Abdullah viene dal Burkina Faso ed è in Italia dal 2015. Ci ha messo tre mesi per arrivare, passando dalla Libia. Prima la Sicilia, poi Torino, Novara e infine Milano. Quando è partito, il Burkina Faso attraversava una fase di forte instabilità politica e sociale: dopo la caduta del presidente Compaoré, nel 2014, il Paese non aveva trovato un nuovo equilibrio. Disoccupazione e povertà colpivano soprattutto i giovani. “Non c’era modo di costruirsi una vita”, racconta.

In Italia, però, il percorso si interrompe. Nel 2016 Abdullah viene operato alla schiena. Un intervento necessario, che lo costringe però a fermarsi a lungo. Non può lavorare e non riesce a regolarizzare la sua posizione. Quando la salute migliora, il tempo è passato. Oggi non ha il permesso di soggiorno e il suo avvocato gli dice che dovrà aspettare ancora anni prima di poter ripresentare una nuova richiesta.
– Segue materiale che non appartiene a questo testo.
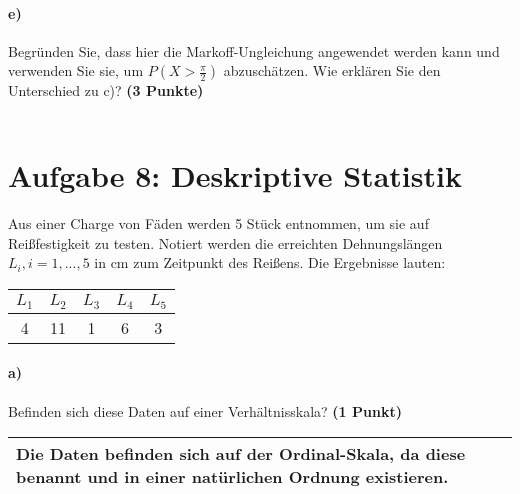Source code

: \documentclass[10pt, a4paper]{article}
\begin{document}
\paragraph{e)} Begründen Sie, dass hier die Markoff-Ungleichung angewendet werden kann und verwenden Sie sie, um $P(X >\frac{\pi}{2})$ abzuschätzen. Wie erklären Sie den Unterschied zu c)? \textbf{(3 Punkte)}\\
\begin{tabular}{| p{17cm} |}
    \hline
    \\\hline
\end{tabular}

\section{Aufgabe 8: Deskriptive Statistik}
Aus einer Charge von Fäden werden 5 Stück entnommen, um sie auf Reißfestigkeit zu testen. Notiert werden die erreichten Dehnungslängen $L_i,i= 1,...,5$ in cm zum Zeitpunkt des Reißens. Die Ergebnisse lauten:
\begin{center}
    \begin{tabular}{c | c | c | c | c}
        $L_1$ & $L_2$ & $L_3$ & $L_4$ & $L_5$ \\\hline
        4     & 11    & 1     & 6     & 3
    \end{tabular}
\end{center}

\paragraph{a)} Befinden sich diese Daten auf einer Verhältnisskala? \textbf{(1 Punkt)}\\
\begin{tabular}{| p{17cm} |}
    \hline
    Die Daten befinden sich auf der Ordinal-Skala, da diese benannt und in einer natürlichen Ordnung existieren.
    \\\hline
\end{tabular}
\end{document}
Nel frattempo, resta sospeso. È stato anche in Francia, cercando un’altra possibilità. Senza successo. Qualcuno gli suggerisce di tornare in Burkina Faso. Ci ha provato una volta, ma è stato un ritorno difficile. “Non c’è lavoro, non c’è sicurezza”, dice. Sua moglie e suo figlio vivono dai parenti. Anche volendo, non potrebbe mantenerli.

Oggi il Burkina Faso è ancora più fragile di allora: colpi di Stato, violenze armate e attacchi jihadisti hanno reso vaste aree del Paese insicure. Tornare non significherebbe ricominciare, ma esporsi a nuovi rischi.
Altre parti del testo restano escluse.